Quebec is ready to play a role in ensuring that marine services provider Logistec Corp. can remain locally held, economy minister Pierre Fitzgibbon said Friday.
The move came after Logistec’s main shareholder, Sumanic Investments Inc., informed the board of its interest in considering the sale of all or part of its shares. Sumanic, which is controlled by Logistec chief executive officer Madeleine Paquin and her two sisters, also urged the company “to initiate a process to pursue a strategic transaction in the best interest of all stakeholders, in order to maximize shareholder value.” The Paquin sisters’ father, Roger, founded the company in 1952.
“As in all situations, we don’t like to see a possibility of a foreign takeover of a company,” Fitzgibbon told reporters Friday in Montreal after attending a presentation to Investissement Québec employees.
“Ms. Paquin is aware that Investissement Québec and the government are ready to play a role, depending on what they will do. To be honest with you, I don’t have the detail of what they will do. We understand the strategic intention. They know that we are interested in participating.”

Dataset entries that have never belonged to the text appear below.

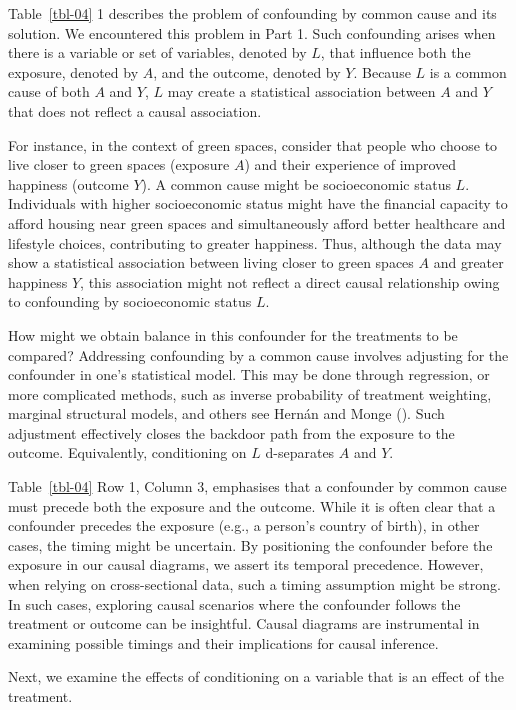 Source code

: \documentclass[
  singlecolumn]{article}
\begin{document}
Table~\ref{tbl-04} 1 describes the problem of confounding by common
cause and its solution. We encountered this problem in Part 1. Such
confounding arises when there is a variable or set of variables, denoted
by \(L\), that influence both the exposure, denoted by \(A\), and the
outcome, denoted by \(Y.\) Because \(L\) is a common cause of both \(A\)
and \(Y\), \(L\) may create a statistical association between \(A\) and
\(Y\) that does not reflect a causal association.

For instance, in the context of green spaces, consider that people who
choose to live closer to green spaces (exposure \(A\)) and their
experience of improved happiness (outcome \(Y\)). A common cause might
be socioeconomic status \(L\). Individuals with higher socioeconomic
status might have the financial capacity to afford housing near green
spaces and simultaneously afford better healthcare and lifestyle
choices, contributing to greater happiness. Thus, although the data may
show a statistical association between living closer to green spaces
\(A\) and greater happiness \(Y\), this association might not reflect a
direct causal relationship owing to confounding by socioeconomic status
\(L\).

How might we obtain balance in this confounder for the treatments to be
compared? Addressing confounding by a common cause involves adjusting
for the confounder in one's statistical model. This may be done through
regression, or more complicated methods, such as inverse probability of
treatment weighting, marginal structural models, and others see Hernán
and Monge (). Such adjustment
effectively closes the backdoor path from the exposure to the outcome.
Equivalently, conditioning on \(L\) d-separates \(A\) and \(Y\).

Table~\ref{tbl-04} Row 1, Column 3, emphasises that a confounder by
common cause must precede both the exposure and the outcome. While it is
often clear that a confounder precedes the exposure (e.g., a person's
country of birth), in other cases, the timing might be uncertain. By
positioning the confounder before the exposure in our causal diagrams,
we assert its temporal precedence. However, when relying on
cross-sectional data, such a timing assumption might be strong. In such
cases, exploring causal scenarios where the confounder follows the
treatment or outcome can be insightful. Causal diagrams are instrumental
in examining possible timings and their implications for causal
inference.

Next, we examine the effects of conditioning on a variable that is an
effect of the treatment.
\end{document}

Logistec hasn’t set a definitive schedule to complete its strategic review. No decision has been made at this time whether to pursue a transaction or maintain the status quo, the company said May 19.
As of mid-afternoon Friday, Logistec had a market value of about $780 million, according to Google Finance data. The company had about 3,400 employees in 2022 and revenue of $898 million.
Investissement Québec has a dedicated fund that could be tapped to provide financing for a transaction involving Logistec, Fitzgibbon said.
“We have the capacity to invest,” he said. “We have a growth fund, the Fonds pour la croissance des entreprises québécoises, that we created for this. It’s clear that the company is aware that we can participate. They have two businesses and we have to see how things will unfold. I don’t have a firm opinion on this. I hope we will be at the table to see what happens.”
When asked for a reaction to Fitzgibbon’s comments, Logistec vice-president of strategy and communications Marie-Chantal Savoy referred to the company’s May 19 statement and offered no further insight.
Logistec provides services to marine and industrial companies in bulk, break-bulk and container cargo handling in 60 ports and 90 terminals in North America. It also has an environmental unit that provides services such as dredging and the renewal of underground water mains to industrial and government customers.